Please understand this - this security is not a guarantee that nothing bad will ever happen.  This is a security that knows that even when the worst happens - we will be safe.  Psalm 46 does not say, God is our refuge and strength, an ever present help in trouble, therefore everything will always be fine."  No it says, 
"God is our refuge and strength, an ever present help in trouble, therefore we will not fear though the earth give way and the mountains fall into the heart of the sea..."

I read these words to my father in ICUS, when he had his heart attack.  Moments later he died.  Did God fail to keep my dad safe?  No, in fact He kept his promise.  He became in the face of death my dad's most secure refuge!  Now my dad is safe in the hands of Jesus awaiting the Day of the Resurrection.  Even now you and I by faith are in those same hands - no matter what happens.

Tuesday, April 21, 2015

What Defines You?

"If anyone is in Christ Jesus, he is a new creation..."
2 Corinthians 5:17


Have you ever watched one of those TED talks on the internet?  If you haven’t then you should.  Google TED talks and then watch a couple of them.   I love them and I hate them.  I love them because they make me think.  I hate them for the same reason.  The one I watched this morning is the perfect example – it was about shame.   I have been wrestling with what the speaker said all day.  She was explaining the difference between guilt and shame.  “Shame,” she said, “is a focus on self.  Guilt is a focus on behavior. Shame is ‘I am bad.”  Guilt is ‘I did something bad.’”  I was tracking with her up to that point.  Then she added, “Guilt – I am sorry I made a mistake.  Shame – I am sorry, I am a mistake.”  That’s what troubled me.  That’s what I have been struggling with.   “Is that what I believe, that I am a mistake?”   Is saying, “I am bad” the same thing as saying, “I am a mistake?”   I don’t think so.  But I have to admit to you that I am really wrestling with this.  Like all of you, I struggle with shame and guilt.  I worry, “If I am bad, how can I possibly love myself?”  Then I looked up on the wall of my office and saw the picture you see posted on my blog today – a picture of a baptismal font. 

That’s why I am down here today, standing by the baptismal font at Trinity.   You see, shame and guilt are all I am left with if I try to define myself by what I have done and who I am.  Baptism points us in a different direction.  In baptism God gives us faith.  Faith defines who you are and who I am by who God is and what He has done. 

Let’s look at this.  Am I a mistake?  Faith answers with a resounding “No.”  You and I are creations of God.
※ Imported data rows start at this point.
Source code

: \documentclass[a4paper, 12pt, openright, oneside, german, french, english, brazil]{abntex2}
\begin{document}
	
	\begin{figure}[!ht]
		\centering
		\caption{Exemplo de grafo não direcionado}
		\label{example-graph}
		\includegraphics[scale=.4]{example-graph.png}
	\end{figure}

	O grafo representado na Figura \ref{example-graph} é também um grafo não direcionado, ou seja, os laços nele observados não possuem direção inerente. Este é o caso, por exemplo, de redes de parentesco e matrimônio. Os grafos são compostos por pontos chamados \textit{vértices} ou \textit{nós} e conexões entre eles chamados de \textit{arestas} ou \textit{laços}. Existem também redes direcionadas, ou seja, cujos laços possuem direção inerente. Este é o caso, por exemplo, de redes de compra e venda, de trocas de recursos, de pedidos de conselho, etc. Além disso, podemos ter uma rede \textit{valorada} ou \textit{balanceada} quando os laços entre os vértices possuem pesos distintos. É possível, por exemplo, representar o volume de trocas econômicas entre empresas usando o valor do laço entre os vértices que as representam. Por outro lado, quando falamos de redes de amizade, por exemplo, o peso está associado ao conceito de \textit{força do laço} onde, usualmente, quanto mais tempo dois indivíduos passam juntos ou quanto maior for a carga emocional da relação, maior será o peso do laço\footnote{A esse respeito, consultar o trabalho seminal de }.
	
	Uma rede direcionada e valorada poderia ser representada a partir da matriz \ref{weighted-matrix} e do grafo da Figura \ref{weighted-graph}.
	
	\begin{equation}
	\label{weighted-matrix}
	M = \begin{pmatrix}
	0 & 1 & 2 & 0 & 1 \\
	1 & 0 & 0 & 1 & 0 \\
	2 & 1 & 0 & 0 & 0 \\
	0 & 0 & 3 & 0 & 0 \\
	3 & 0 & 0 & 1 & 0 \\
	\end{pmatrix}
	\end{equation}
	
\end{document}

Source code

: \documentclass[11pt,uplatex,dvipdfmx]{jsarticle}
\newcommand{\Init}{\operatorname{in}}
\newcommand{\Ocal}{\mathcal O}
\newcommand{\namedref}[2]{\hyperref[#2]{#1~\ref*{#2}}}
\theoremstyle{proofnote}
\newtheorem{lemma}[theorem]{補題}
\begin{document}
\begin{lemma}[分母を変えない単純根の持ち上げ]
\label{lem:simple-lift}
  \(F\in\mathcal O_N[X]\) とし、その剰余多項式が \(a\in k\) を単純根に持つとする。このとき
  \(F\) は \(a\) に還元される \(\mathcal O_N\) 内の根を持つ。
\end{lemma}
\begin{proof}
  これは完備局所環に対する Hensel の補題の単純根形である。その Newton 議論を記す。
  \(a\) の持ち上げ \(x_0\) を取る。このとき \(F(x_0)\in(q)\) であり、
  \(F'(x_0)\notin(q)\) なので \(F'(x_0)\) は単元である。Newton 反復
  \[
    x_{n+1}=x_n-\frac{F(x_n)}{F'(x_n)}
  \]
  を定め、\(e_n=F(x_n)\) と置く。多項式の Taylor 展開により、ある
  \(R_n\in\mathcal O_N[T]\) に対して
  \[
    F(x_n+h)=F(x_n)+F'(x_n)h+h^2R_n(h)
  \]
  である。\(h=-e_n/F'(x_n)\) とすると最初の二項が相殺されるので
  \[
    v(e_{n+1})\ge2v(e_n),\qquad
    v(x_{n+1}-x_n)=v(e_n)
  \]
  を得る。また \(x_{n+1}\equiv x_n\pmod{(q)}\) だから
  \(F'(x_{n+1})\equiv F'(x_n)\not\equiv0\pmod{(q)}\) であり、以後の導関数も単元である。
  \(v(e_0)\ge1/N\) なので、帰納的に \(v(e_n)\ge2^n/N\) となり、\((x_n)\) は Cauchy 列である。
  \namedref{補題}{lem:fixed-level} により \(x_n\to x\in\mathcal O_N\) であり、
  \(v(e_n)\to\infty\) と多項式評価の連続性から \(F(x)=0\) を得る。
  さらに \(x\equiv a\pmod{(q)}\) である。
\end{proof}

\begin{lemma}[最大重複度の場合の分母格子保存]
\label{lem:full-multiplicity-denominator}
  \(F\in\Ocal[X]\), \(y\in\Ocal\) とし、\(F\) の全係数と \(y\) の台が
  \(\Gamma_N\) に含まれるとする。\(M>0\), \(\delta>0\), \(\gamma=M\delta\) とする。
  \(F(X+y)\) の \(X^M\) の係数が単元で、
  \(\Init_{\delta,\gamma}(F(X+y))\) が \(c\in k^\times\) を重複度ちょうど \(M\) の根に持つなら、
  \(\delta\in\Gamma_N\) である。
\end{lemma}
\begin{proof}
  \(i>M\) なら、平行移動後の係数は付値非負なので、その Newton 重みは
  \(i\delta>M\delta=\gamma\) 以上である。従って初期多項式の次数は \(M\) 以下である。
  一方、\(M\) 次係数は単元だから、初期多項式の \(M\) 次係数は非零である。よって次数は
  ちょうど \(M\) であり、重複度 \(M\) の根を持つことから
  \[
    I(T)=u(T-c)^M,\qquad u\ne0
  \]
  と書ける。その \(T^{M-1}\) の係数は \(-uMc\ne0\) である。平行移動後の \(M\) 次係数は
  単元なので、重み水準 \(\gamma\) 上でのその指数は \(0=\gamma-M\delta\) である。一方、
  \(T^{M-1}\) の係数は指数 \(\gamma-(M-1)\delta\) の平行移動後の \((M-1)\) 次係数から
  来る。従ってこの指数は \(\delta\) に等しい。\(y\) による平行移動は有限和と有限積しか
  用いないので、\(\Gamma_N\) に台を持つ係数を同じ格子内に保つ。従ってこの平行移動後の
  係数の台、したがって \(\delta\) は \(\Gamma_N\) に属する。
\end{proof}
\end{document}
To say, I am a mistake is to blame Him.  But God is perfect.   He doesn’t make mistakes.   You are no accident.  Neither am I.  Indeed what the Bible teaches us is that we are “fearfully and wonderfully made.” 

What about the fact that you and I sin daily and sin much?   Doesn’t that mean I am bad?  Well, the answer is yes  when what defines us  is what we do, and say and think.   However faith points us in a different direction.  Faith points us to who God is and what He has done. .  Faith points us to the cross and empty tomb of Jesus.   Faith reminds us that God loves us so much that He gave His own Son… that Jesus lived and died and rose again to take away our sin.  Faith points us to this place… to baptism.  Here God washed away your sins and mine.  Here God buried us with Christ and raised us with Him to live a new life.  Here God adopted you and adopted me into His own family.  Here you and I were crucified with Christ so that it is no longer you or I who live but Christ who lives in us. 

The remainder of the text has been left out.